Set down exactly the lines of the listing below, please, beginning with the first and ending with the line that holds "sometimes a third".

* * * * *

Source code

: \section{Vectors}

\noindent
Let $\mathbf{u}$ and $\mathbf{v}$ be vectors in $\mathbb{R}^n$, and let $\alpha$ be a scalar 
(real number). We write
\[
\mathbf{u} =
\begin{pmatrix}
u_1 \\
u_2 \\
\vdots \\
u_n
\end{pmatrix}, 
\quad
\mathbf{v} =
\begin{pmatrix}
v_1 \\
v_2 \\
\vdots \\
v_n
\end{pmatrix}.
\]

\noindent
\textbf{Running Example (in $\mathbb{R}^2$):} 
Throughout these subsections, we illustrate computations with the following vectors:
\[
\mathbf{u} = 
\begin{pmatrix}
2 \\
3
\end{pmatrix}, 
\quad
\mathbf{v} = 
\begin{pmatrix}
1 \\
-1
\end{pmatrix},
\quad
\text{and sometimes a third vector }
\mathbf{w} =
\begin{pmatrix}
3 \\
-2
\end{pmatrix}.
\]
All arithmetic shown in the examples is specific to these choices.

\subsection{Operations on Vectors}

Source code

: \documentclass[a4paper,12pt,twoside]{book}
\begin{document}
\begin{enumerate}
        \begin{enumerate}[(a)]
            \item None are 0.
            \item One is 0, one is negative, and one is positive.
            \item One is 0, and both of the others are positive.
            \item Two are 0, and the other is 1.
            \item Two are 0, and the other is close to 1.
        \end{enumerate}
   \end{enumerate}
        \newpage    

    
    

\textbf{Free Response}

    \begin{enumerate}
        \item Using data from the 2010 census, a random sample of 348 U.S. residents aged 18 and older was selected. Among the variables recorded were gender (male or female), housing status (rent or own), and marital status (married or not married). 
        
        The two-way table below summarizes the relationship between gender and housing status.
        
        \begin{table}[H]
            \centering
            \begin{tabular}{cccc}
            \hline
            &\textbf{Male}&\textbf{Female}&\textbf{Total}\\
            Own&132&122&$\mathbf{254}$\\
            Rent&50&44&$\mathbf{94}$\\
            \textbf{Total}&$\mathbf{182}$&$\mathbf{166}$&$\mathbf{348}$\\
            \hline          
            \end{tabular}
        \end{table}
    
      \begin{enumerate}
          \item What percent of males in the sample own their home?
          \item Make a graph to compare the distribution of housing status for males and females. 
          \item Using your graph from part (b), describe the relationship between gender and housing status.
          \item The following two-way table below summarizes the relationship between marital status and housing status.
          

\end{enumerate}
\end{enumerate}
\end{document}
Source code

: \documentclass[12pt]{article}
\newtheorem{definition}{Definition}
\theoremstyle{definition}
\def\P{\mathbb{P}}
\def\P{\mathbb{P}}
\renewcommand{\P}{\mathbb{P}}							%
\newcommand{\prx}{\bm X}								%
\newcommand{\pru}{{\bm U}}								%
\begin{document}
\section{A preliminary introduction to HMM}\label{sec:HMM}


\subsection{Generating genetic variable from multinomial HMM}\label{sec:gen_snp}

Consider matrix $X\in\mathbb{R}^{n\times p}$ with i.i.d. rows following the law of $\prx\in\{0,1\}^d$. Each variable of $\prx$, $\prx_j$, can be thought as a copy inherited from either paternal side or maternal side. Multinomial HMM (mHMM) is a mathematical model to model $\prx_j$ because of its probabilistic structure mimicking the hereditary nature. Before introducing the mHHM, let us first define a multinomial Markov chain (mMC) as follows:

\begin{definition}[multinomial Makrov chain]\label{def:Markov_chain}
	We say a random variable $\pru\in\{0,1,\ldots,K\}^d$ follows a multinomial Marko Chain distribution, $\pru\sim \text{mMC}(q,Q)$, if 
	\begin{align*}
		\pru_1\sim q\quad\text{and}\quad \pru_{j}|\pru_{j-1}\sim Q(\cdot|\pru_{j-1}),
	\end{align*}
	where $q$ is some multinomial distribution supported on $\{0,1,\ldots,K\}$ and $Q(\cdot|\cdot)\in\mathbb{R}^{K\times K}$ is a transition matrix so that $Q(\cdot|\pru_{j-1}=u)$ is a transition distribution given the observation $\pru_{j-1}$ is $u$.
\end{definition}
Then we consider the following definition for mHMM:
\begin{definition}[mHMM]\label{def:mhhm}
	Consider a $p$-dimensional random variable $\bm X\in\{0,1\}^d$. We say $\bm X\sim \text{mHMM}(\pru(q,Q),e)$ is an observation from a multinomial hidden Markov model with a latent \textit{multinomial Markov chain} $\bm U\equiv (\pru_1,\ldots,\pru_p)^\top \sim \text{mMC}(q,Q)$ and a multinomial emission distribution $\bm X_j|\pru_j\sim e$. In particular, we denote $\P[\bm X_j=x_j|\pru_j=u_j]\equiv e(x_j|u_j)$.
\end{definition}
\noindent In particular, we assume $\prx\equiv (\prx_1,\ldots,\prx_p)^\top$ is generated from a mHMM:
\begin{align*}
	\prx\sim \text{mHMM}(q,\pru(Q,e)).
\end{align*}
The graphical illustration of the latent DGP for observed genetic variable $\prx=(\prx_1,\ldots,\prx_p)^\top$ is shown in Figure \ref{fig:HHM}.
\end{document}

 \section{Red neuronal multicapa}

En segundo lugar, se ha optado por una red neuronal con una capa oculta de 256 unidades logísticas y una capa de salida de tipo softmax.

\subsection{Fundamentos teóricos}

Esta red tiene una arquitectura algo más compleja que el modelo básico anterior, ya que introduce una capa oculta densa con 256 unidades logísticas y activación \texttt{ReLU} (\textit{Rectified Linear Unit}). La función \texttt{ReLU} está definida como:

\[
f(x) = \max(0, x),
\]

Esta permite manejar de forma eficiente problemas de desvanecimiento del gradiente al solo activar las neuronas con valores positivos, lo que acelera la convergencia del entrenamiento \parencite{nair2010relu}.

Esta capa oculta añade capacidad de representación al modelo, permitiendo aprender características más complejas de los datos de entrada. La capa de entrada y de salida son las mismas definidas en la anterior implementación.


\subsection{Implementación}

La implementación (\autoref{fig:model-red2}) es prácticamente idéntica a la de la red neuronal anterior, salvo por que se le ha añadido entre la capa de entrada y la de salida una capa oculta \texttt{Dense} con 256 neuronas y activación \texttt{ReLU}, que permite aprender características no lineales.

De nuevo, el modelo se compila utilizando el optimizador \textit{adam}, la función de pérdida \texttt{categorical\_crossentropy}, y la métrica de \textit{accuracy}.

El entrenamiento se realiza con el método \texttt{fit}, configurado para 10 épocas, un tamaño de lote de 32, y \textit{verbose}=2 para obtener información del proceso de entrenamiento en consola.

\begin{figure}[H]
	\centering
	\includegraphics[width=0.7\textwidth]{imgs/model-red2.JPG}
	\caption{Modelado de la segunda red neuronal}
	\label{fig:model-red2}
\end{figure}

* * * * *

_Response:_
Source code

: \section{Vectors}

\noindent
Let $\mathbf{u}$ and $\mathbf{v}$ be vectors in $\mathbb{R}^n$, and let $\alpha$ be a scalar 
(real number). We write
\[
\mathbf{u} =
\begin{pmatrix}
u_1 \\
u_2 \\
\vdots \\
u_n
\end{pmatrix}, 
\quad
\mathbf{v} =
\begin{pmatrix}
v_1 \\
v_2 \\
\vdots \\
v_n
\end{pmatrix}.
\]

\noindent
\textbf{Running Example (in $\mathbb{R}^2$):} 
Throughout these subsections, we illustrate computations with the following vectors:
\[
\mathbf{u} = 
\begin{pmatrix}
2 \\
3
\end{pmatrix}, 
\quad
\mathbf{v} = 
\begin{pmatrix}
1 \\
-1
\end{pmatrix},
\quad
\text{and sometimes a third vector }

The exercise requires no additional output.